● Task brief:
Write out the records again exactly. Nothing should be dropped.

● Dataset entries:

================================

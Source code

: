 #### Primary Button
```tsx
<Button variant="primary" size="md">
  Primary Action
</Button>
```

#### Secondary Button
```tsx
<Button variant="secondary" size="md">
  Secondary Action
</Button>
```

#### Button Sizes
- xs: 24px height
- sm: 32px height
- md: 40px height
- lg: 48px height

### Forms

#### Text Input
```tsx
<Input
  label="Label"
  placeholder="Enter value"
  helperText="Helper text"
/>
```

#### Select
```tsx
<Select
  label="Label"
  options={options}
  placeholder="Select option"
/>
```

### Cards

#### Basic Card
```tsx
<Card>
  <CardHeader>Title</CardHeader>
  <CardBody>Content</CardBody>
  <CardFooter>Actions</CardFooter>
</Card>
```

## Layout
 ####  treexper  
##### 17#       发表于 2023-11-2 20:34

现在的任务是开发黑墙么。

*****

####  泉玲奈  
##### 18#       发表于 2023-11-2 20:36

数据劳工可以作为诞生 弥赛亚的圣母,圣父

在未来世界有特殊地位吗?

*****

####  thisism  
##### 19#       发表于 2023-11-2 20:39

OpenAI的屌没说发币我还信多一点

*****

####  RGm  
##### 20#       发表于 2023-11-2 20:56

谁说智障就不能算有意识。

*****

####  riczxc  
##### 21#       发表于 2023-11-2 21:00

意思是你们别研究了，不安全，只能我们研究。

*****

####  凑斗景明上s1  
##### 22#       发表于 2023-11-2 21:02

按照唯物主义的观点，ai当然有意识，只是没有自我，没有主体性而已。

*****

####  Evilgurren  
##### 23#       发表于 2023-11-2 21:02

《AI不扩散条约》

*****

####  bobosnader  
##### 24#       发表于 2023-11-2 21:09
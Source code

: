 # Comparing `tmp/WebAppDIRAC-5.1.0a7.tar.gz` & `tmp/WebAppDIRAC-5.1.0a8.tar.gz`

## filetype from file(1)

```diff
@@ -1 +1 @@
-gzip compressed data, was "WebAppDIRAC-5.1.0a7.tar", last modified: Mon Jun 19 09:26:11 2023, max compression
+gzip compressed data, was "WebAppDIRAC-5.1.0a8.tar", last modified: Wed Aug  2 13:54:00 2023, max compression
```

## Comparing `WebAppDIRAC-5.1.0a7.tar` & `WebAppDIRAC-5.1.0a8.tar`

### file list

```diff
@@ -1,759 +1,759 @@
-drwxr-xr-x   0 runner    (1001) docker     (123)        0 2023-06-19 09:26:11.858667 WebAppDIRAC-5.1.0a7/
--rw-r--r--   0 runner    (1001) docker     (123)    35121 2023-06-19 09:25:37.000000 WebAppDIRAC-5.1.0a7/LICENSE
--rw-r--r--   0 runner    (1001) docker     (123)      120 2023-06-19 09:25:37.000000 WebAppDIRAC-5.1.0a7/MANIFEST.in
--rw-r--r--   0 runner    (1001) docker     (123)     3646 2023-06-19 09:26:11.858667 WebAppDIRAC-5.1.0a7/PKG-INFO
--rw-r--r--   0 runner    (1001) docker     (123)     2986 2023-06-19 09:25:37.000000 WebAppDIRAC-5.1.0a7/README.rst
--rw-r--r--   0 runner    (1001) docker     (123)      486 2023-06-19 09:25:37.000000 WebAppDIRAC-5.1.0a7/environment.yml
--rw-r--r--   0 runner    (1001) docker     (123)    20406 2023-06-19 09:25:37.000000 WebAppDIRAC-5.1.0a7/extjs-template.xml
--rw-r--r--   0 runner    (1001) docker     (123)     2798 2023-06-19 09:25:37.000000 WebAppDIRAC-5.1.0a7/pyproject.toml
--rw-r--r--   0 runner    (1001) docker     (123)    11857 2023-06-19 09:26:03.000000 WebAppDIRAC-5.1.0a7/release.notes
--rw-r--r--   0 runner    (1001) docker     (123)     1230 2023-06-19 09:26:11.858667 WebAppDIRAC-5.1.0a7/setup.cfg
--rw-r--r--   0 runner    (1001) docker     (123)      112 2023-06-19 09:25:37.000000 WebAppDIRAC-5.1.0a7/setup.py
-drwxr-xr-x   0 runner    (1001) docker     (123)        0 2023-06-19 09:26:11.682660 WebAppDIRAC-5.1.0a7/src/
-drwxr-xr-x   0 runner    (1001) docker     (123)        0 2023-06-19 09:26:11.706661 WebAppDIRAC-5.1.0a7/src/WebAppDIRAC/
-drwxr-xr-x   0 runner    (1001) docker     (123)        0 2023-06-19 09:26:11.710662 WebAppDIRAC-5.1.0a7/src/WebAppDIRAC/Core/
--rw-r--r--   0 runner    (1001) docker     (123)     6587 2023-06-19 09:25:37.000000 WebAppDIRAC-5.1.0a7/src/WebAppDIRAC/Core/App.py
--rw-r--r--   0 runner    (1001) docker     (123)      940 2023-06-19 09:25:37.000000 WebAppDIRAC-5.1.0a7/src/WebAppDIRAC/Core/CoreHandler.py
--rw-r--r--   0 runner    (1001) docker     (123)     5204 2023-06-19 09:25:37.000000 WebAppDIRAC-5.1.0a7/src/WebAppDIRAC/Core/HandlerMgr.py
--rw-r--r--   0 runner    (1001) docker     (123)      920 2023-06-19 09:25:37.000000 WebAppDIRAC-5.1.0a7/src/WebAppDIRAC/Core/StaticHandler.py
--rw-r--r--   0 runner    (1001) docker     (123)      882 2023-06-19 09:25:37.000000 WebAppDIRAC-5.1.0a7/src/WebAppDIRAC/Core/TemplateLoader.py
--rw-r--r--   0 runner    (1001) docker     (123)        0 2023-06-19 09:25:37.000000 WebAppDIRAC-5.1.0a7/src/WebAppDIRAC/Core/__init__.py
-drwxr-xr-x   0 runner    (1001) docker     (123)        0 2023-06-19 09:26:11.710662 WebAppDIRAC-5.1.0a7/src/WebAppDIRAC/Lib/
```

================================

● Task response:
Source code

: #### Primary Button
```tsx
<Button variant="primary" size="md">
  Primary Action
</Button>
```

#### Secondary Button
```tsx
<Button variant="secondary" size="md">
  Secondary Action
</Button>
```

#### Button Sizes
- xs: 24px height
- sm: 32px height
- md: 40px height
- lg: 48px height

### Forms

#### Text Input
```tsx
<Input
  label="Label"
  placeholder="Enter value"
  helperText="Helper text"
/>
```

#### Select
```tsx
<Select
  label="Label"
  options={options}
  placeholder="Select option"
/>
```

### Cards

#### Basic Card
```tsx
<Card>
  <CardHeader>Title</CardHeader>
  <CardBody>Content</CardBody>
  <CardFooter>Actions</CardFooter>
</Card>
```

## Layout
 ####  treexper  
##### 17#       发表于 2023-11-2 20:34

现在的任务是开发黑墙么。

*****

####  泉玲奈  
##### 18#       发表于 2023-11-2 20:36

数据劳工可以作为诞生 弥赛亚的圣母,圣父

在未来世界有特殊地位吗?

*****

####  thisism  
##### 19#       发表于 2023-11-2 20:39

OpenAI的屌没说发币我还信多一点

*****

####  RGm  
##### 20#       发表于 2023-11-2 20:56

谁说智障就不能算有意识。

*****

####  riczxc  
##### 21#       发表于 2023-11-2 21:00

意思是你们别研究了，不安全，只能我们研究。

*****

####  凑斗景明上s1  
##### 22#       发表于 2023-11-2 21:02

按照唯物主义的观点，ai当然有意识，只是没有自我，没有主体性而已。

*****

####  Evilgurren  
##### 23#       发表于 2023-11-2 21:02

《AI不扩散条约》

*****

####  bobosnader  
##### 24#       发表于 2023-11-2 21:09
Source code

: # Comparing `tmp/WebAppDIRAC-5.1.0a7.tar.gz` & `tmp/WebAppDIRAC-5.1.0a8.tar.gz`

## filetype from file(1)

```diff
@@ -1 +1 @@
-gzip compressed data, was "WebAppDIRAC-5.1.0a7.tar", last modified: Mon Jun 19 09:26:11 2023, max compression
+gzip compressed data, was "WebAppDIRAC-5.1.0a8.tar", last modified: Wed Aug  2 13:54:00 2023, max compression
```

## Comparing `WebAppDIRAC-5.1.0a7.tar` & `WebAppDIRAC-5.1.0a8.tar`

### file list

```diff
@@ -1,759 +1,759 @@
-drwxr-xr-x   0 runner    (1001) docker     (123)        0 2023-06-19 09:26:11.858667 WebAppDIRAC-5.1.0a7/
--rw-r--r--   0 runner    (1001) docker     (123)    35121 2023-06-19 09:25:37.000000 WebAppDIRAC-5.1.0a7/LICENSE
--rw-r--r--   0 runner    (1001) docker     (123)      120 2023-06-19 09:25:37.000000 WebAppDIRAC-5.1.0a7/MANIFEST.in
--rw-r--r--   0 runner    (1001) docker     (123)     3646 2023-06-19 09:26:11.858667 WebAppDIRAC-5.1.0a7/PKG-INFO
--rw-r--r--   0 runner    (1001) docker     (123)     2986 2023-06-19 09:25:37.000000 WebAppDIRAC-5.1.0a7/README.rst
--rw-r--r--   0 runner    (1001) docker     (123)      486 2023-06-19 09:25:37.000000 WebAppDIRAC-5.1.0a7/environment.yml
--rw-r--r--   0 runner    (1001) docker     (123)    20406 2023-06-19 09:25:37.000000 WebAppDIRAC-5.1.0a7/extjs-template.xml
--rw-r--r--   0 runner    (1001) docker     (123)     2798 2023-06-19 09:25:37.000000 WebAppDIRAC-5.1.0a7/pyproject.toml
--rw-r--r--   0 runner    (1001) docker     (123)    11857 2023-06-19 09:26:03.000000 WebAppDIRAC-5.1.0a7/release.notes
--rw-r--r--   0 runner    (1001) docker     (123)     1230 2023-06-19 09:26:11.858667 WebAppDIRAC-5.1.0a7/setup.cfg
--rw-r--r--   0 runner    (1001) docker     (123)      112 2023-06-19 09:25:37.000000 WebAppDIRAC-5.1.0a7/setup.py
-drwxr-xr-x   0 runner    (1001) docker     (123)        0 2023-06-19 09:26:11.682660 WebAppDIRAC-5.1.0a7/src/
-drwxr-xr-x   0 runner    (1001) docker     (123)        0 2023-06-19 09:26:11.706661 WebAppDIRAC-5.1.0a7/src/WebAppDIRAC/
-drwxr-xr-x   0 runner    (1001) docker     (123)        0 2023-06-19 09:26:11.710662 WebAppDIRAC-5.1.0a7/src/WebAppDIRAC/Core/
--rw-r--r--   0 runner    (1001) docker     (123)     6587 2023-06-19 09:25:37.000000 WebAppDIRAC-5.1.0a7/src/WebAppDIRAC/Core/App.py
--rw-r--r--   0 runner    (1001) docker     (123)      940 2023-06-19 09:25:37.000000 WebAppDIRAC-5.1.0a7/src/WebAppDIRAC/Core/CoreHandler.py
--rw-r--r--   0 runner    (1001) docker     (123)     5204 2023-06-19 09:25:37.000000 WebAppDIRAC-5.1.0a7/src/WebAppDIRAC/Core/HandlerMgr.py
--rw-r--r--   0 runner    (1001) docker     (123)      920 2023-06-19 09:25:37.000000 WebAppDIRAC-5.1.0a7/src/WebAppDIRAC/Core/StaticHandler.py
--rw-r--r--   0 runner    (1001) docker     (123)      882 2023-06-19 09:25:37.000000 WebAppDIRAC-5.1.0a7/src/WebAppDIRAC/Core/TemplateLoader.py
--rw-r--r--   0 runner    (1001) docker     (123)        0 2023-06-19 09:25:37.000000 WebAppDIRAC-5.1.0a7/src/WebAppDIRAC/Core/__init__.py
-drwxr-xr-x   0 runner    (1001) docker     (123)        0 2023-06-19 09:26:11.710662 WebAppDIRAC-5.1.0a7/src/WebAppDIRAC/Lib/
```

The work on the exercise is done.